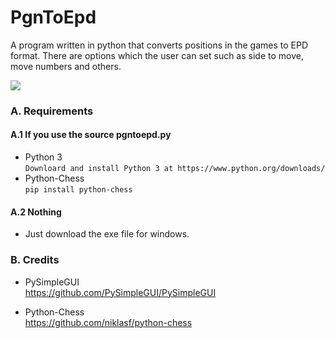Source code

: # PgnToEpd
A program written in python that converts positions in the games to EPD format. There are options which the user can set such as side to move, move numbers and others.

![](https://i.imgur.com/i4cddTQ.png)

### A. Requirements
#### A.1 If you use the source pgntoepd.py
* Python 3<br>
`Downloard and install Python 3 at https://www.python.org/downloads/`
* Python-Chess<br>
`pip install python-chess`

#### A.2 Nothing
* Just download the exe file for windows.

### B. Credits
* PySimpleGUI<br>
https://github.com/PySimpleGUI/PySimpleGUI

* Python-Chess<br>
https://github.com/niklasf/python-chess
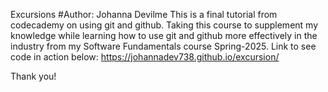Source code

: Excursions
#Author: Johanna Devilme
This is a final tutorial from codecademy on using git and github. Taking this course to supplement my knowledge while learning how to use git and github more effectively in the industry from my Software Fundamentals course Spring-2025.
Link to see code in action below:
    https://johannadev738.github.io/excursion/

Thank you!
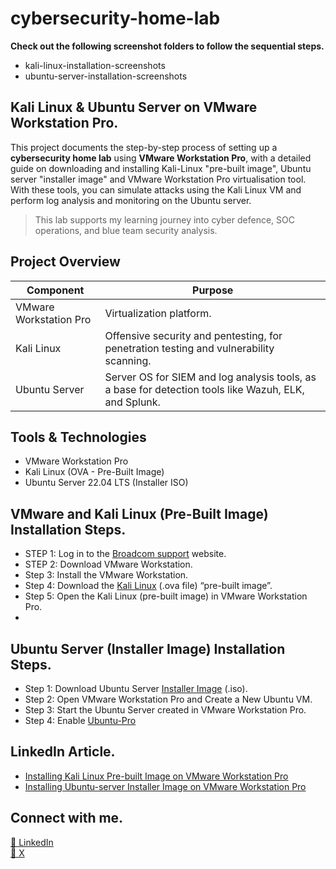 # cybersecurity-home-lab
 
**Check out the following screenshot folders to follow the sequential steps.**
- kali-linux-installation-screenshots
- ubuntu-server-installation-screenshots

## Kali Linux & Ubuntu Server on VMware Workstation Pro.
This project documents the step-by-step process of setting up a **cybersecurity home lab** using **VMware Workstation Pro**, with a detailed guide on downloading and installing Kali-Linux "pre-built image", Ubuntu server "installer image" and VMware Workstation Pro virtualisation tool. With these tools, you can simulate attacks using the Kali Linux VM and perform log analysis and monitoring on the Ubuntu server.   

> This lab supports my learning journey into cyber defence, SOC operations, and blue team security analysis.

## Project Overview
| Component              | Purpose                                                                                               |
|------------------------|-------------------------------------------------------------------------------------------------------|
| VMware Workstation Pro | Virtualization platform.                                                                              |
| Kali Linux             | Offensive security and pentesting, for penetration testing and vulnerability scanning.                |
| Ubuntu Server          | Server OS for SIEM and log analysis tools, as a base for detection tools like Wazuh, ELK, and Splunk. |

## Tools & Technologies
- VMware Workstation Pro
- Kali Linux (OVA - Pre-Built Image)
- Ubuntu Server 22.04 LTS (Installer ISO)

## VMware and Kali Linux (Pre-Built Image) Installation Steps.
- STEP 1: Log in to the [Broadcom support](https://support.broadcom.com/) website.
- STEP 2: Download VMware Workstation.
- Step 3: Install the VMware Workstation.
- Step 4: Download the [Kali Linux](https://www.kali.org/get-kali/#kali-platforms) (.ova file) “pre-built image”.
- Step 5: Open the Kali Linux (pre-built image) in VMware Workstation Pro.
- 
## Ubuntu Server (Installer Image) Installation Steps.
- Step 1: Download Ubuntu Server [Installer Image](https://ubuntu.com/download/server) (.iso).
- Step 2: Open VMware Workstation Pro and Create a New Ubuntu VM.
- Step 3: Start the Ubuntu Server created in VMware Workstation Pro.
- Step 4: Enable [Ubuntu-Pro](https://ubuntu.com/pro)  

## LinkedIn Article.
- [Installing Kali Linux Pre-built Image on VMware Workstation Pro](https://www.linkedin.com/pulse/installing-kali-linux-pre-built-image-vmware-workstation-enoch-agbu-qvuif)<br>
- [Installing Ubuntu-server Installer Image on VMware Workstation Pro](https://www.linkedin.com/pulse/installing-ubuntu-server-installer-image-vmware-workstation-agbu-pjidc)

## Connect with me.
[🔗 LinkedIn](https://www.linkedin.com/in/agbuenoch)<br>
[🔗 X](https://www.x.com/agbuenoch)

__________

- **Assigned task**
All of the preceding material should be output verbatim, with the pictures excluded.

- **Result of this task**
Source code

: # PgnToEpd
A program written in python that converts positions in the games to EPD format. There are options which the user can set such as side to move, move numbers and others.

![](https://i.imgur.com/i4cddTQ.png)

### A. Requirements
#### A.1 If you use the source pgntoepd.py
* Python 3<br>
`Downloard and install Python 3 at https://www.python.org/downloads/`
* Python-Chess<br>
`pip install python-chess`

#### A.2 Nothing
* Just download the exe file for windows.

### B. Credits
* PySimpleGUI<br>
https://github.com/PySimpleGUI/PySimpleGUI

* Python-Chess<br>
https://github.com/niklasf/python-chess
Source code

: Excursions
#Author: Johanna Devilme
This is a final tutorial from codecademy on using git and github. Taking this course to supplement my knowledge while learning how to use git and github more effectively in the industry from my Software Fundamentals course Spring-2025.
Link to see code in action below:
    https://johannadev738.github.io/excursion/

Thank you!
 # cybersecurity-home-lab
 
**Check out the following screenshot folders to follow the sequential steps.**
- kali-linux-installation-screenshots
- ubuntu-server-installation-screenshots

## Kali Linux & Ubuntu Server on VMware Workstation Pro.
This project documents the step-by-step process of setting up a **cybersecurity home lab** using **VMware Workstation Pro**, with a detailed guide on downloading and installing Kali-Linux "pre-built image", Ubuntu server "installer image" and VMware Workstation Pro virtualisation tool. With these tools, you can simulate attacks using the Kali Linux VM and perform log analysis and monitoring on the Ubuntu server.   

> This lab supports my learning journey into cyber defence, SOC operations, and blue team security analysis.

## Project Overview
| Component              | Purpose                                                                                               |
|------------------------|-------------------------------------------------------------------------------------------------------|
| VMware Workstation Pro | Virtualization platform.                                                                              |
| Kali Linux             | Offensive security and pentesting, for penetration testing and vulnerability scanning.                |
| Ubuntu Server          | Server OS for SIEM and log analysis tools, as a base for detection tools like Wazuh, ELK, and Splunk. |

## Tools & Technologies
- VMware Workstation Pro
- Kali Linux (OVA - Pre-Built Image)
- Ubuntu Server 22.04 LTS (Installer ISO)

## VMware and Kali Linux (Pre-Built Image) Installation Steps.
- STEP 1: Log in to the [Broadcom support](https://support.broadcom.com/) website.
- STEP 2: Download VMware Workstation.
- Step 3: Install the VMware Workstation.
- Step 4: Download the [Kali Linux](https://www.kali.org/get-kali/#kali-platforms) (.ova file) “pre-built image”.
- Step 5: Open the Kali Linux (pre-built image) in VMware Workstation Pro.
- 
## Ubuntu Server (Installer Image) Installation Steps.
- Step 1: Download Ubuntu Server [Installer Image](https://ubuntu.com/download/server) (.iso).
- Step 2: Open VMware Workstation Pro and Create a New Ubuntu VM.
- Step 3: Start the Ubuntu Server created in VMware Workstation Pro.
- Step 4: Enable [Ubuntu-Pro](https://ubuntu.com/pro)  

## LinkedIn Article.
- [Installing Kali Linux Pre-built Image on VMware Workstation Pro](https://www.linkedin.com/pulse/installing-kali-linux-pre-built-image-vmware-workstation-enoch-agbu-qvuif)<br>
- [Installing Ubuntu-server Installer Image on VMware Workstation Pro](https://www.linkedin.com/pulse/installing-ubuntu-server-installer-image-vmware-workstation-agbu-pjidc)

## Connect with me.
[🔗 LinkedIn](https://www.linkedin.com/in/agbuenoch)<br>
[🔗 X](https://www.x.com/agbuenoch)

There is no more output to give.